Carbon-Neutral Birding

To: <>
Subject: Carbon-Neutral Birding
From: "Tim Murphy" <>
Date: Thu, 7 Jun 2007 13:04:55 +1000
I disagree that planting of a stand of trees, even though it would be
harvested in 50 years, might not be beneficial in sequestering CO2. In 50
years time, according to even the most optimistic model, we will be well
past Peak Oil, Peak Natural Gas and, in all probability, Peak Coal.
Mankind's emission of CO2 will be down in the 50% reduction goal of the
greenest of our politicians. This may be because renewable energy from the
Sun is providing it, or, more likely IMHO, we are simply doing without. We
might well need to wood to run our steam trains and the emission of the CO2
will be relatively harmless and might even be needed to fend off an Ice Age
(we are in an Interglacial period, remember).

Of course, one should remember two things:

There is no proof that CO2 emission has caused Global Warming - it is just
an inference that goes against Post Hoc Ergo Est Propter Hoc . Without
accepting State of Fear and The Great Global Warming Swindle as gospel, I
would like to know why Global Warming is 200 years old and massive CO2
emission a bare 50. (There were Ice Fairs on the Thames around 1800).

There is certainly no proof that even a massive reduction in CO2 emissions
now will reduce Global Warming. Australia's little bit would do nothing.

As for Carbon Trading, I have seen no indication that it would end up as a
corrupt boondoggle transferring money to those in power - it would probably
start that way.
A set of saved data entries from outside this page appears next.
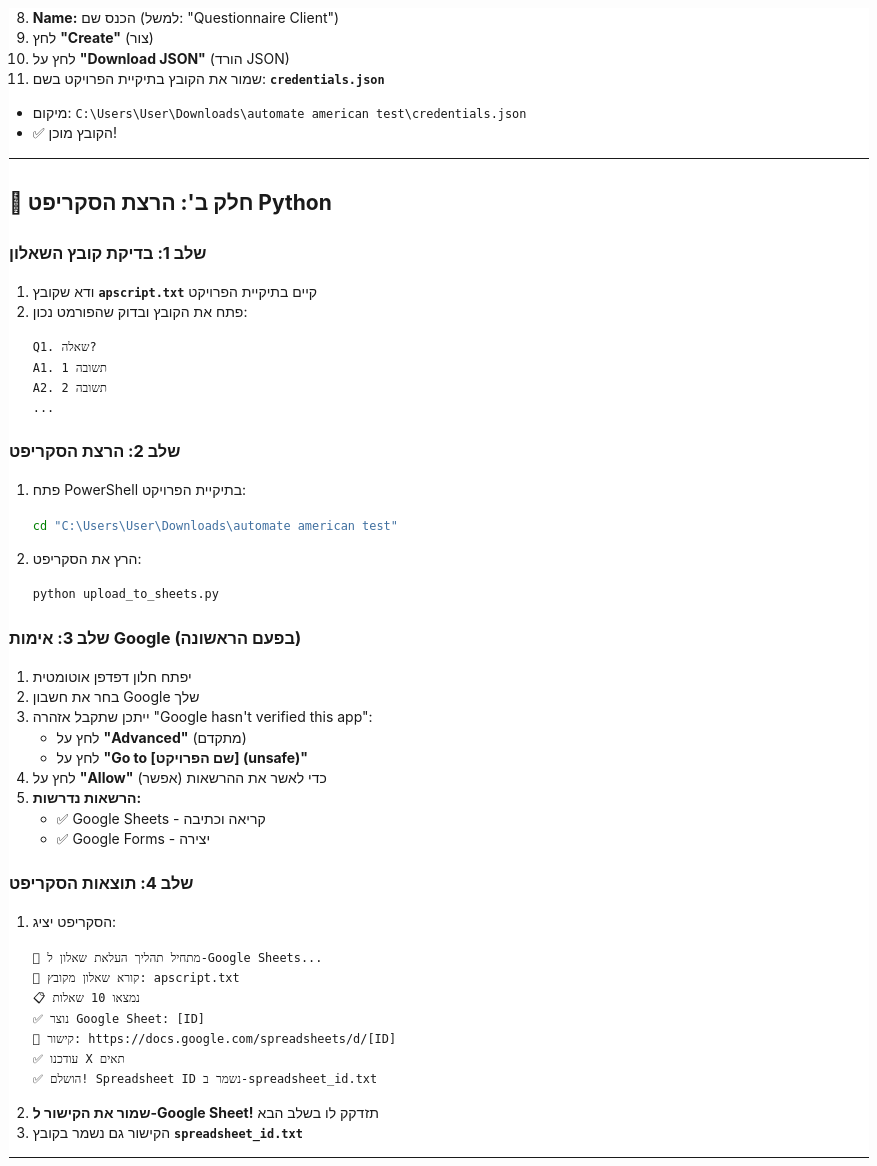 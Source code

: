 8. **Name:** הכנס שם (למשל: "Questionnaire Client")
9. לחץ **"Create"** (צור)
10. לחץ על **"Download JSON"** (הורד JSON)
11. שמור את הקובץ בתיקיית הפרויקט בשם: **`credentials.json`**
   - מיקום: `C:\Users\User\Downloads\automate american test\credentials.json`
   - ✅ הקובץ מוכן!

---

## 🚀 חלק ב': הרצת הסקריפט Python

### שלב 1: בדיקת קובץ השאלון
1. ודא שקובץ **`apscript.txt`** קיים בתיקיית הפרויקט
2. פתח את הקובץ ובדוק שהפורמט נכון:
   ```
   Q1. שאלה?
   A1. תשובה 1
   A2. תשובה 2
   ...
   ```

### שלב 2: הרצת הסקריפט
1. פתח PowerShell בתיקיית הפרויקט:
   ```bash
   cd "C:\Users\User\Downloads\automate american test"
   ```
2. הרץ את הסקריפט:
   ```bash
   python upload_to_sheets.py
   ```

### שלב 3: אימות Google (בפעם הראשונה)
1. יפתח חלון דפדפן אוטומטית
2. בחר את חשבון Google שלך
3. ייתכן שתקבל אזהרה "Google hasn't verified this app":
   - לחץ על **"Advanced"** (מתקדם)
   - לחץ על **"Go to [שם הפרויקט] (unsafe)"**
4. לחץ על **"Allow"** (אפשר) כדי לאשר את ההרשאות
5. **הרשאות נדרשות:**
   - ✅ Google Sheets - קריאה וכתיבה
   - ✅ Google Forms - יצירה

### שלב 4: תוצאות הסקריפט
1. הסקריפט יציג:
   ```
   🚀 מתחיל תהליך העלאת שאלון ל-Google Sheets...
   📄 קורא שאלון מקובץ: apscript.txt
   📋 נמצאו 10 שאלות
   ✅ נוצר Google Sheet: [ID]
   🔗 קישור: https://docs.google.com/spreadsheets/d/[ID]
   ✅ עודכנו X תאים
   ✅ הושלם! Spreadsheet ID נשמר ב-spreadsheet_id.txt
   ```
2. **שמור את הקישור ל-Google Sheet!** תזדקק לו בשלב הבא
3. הקישור גם נשמר בקובץ **`spreadsheet_id.txt`**

---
If it saved one molecule of CO2 it would probably be by
accident as a side effect of a Fat Cat's 1st Class travel produces just the
same amount of CO2  you and me in the tail - and a couple of us could not
afford to go.

Tim Murphy

-----Original Message-----
 Behalf Of Greg
Sent: Thursday, 7 June 2007 12:06 PM
To: alan morris; 
Subject: Carbon-Neutral Birding

Alan raises the issue of tree planting as a part of the solution to the
greenhouse effect and rightly raises some concerns about tree planting per
se.  Ever since Bob Hawke launched the 'one billion trees' programme tree
planting has been seen as the solution to all of the world's problems.
Unfortunately tree planting can cause more problems than it solves.  The
proliferation of monocultures of pine or various eucalypt species has
negative impacts on the environment.  Theses plantations are usually
approved on 'cleared land'.  This cleared land often has scattered old
growth trees of great significance to birds, mammals and reptiles.  They are
in the way so get the chop.  Then the site is nuked with herbicides,
sometimes broad scale from a helicopter, and then the trees are planted.
The species are usually not native to the region or if they are the
provenance is not right.  If you plant Forest Red Gums from another area the
genetic make up would be different to that of the locals.  Cross pollination
of plantation trees with remnant native trees is never considered as a
threat, but it is.

Now to greenhouse - all of these plantations are going to sequester carbon
and therefore will help with reducing the greenhouse effect - WRONG - unless
the plantations are never harvested.  Harvesting and processing produces
large amounts of carbon so any benefits of carbon storage are lost at the
harvest and processing stages.  If carbon trading is to be implemented then
credits should only be given to landowners who protect old growth forest,
regenerate natural vegetation or plant trees in an ecologically sustainable
way that will never be harvested.

Timber plantations are necessary to take the pressure of native forests (and
their birds) but they don't deserve, and shouldn't receive, greenhouse

All birders (including twitchers) should consider all of their activities in
light of the greenhouse effect (as should every Australian) but people have
to make up their own minds about how they will address their impact on the
planet.  Turning on each other only plays into the hands of those
(particularly politicians) who love to divide and rule.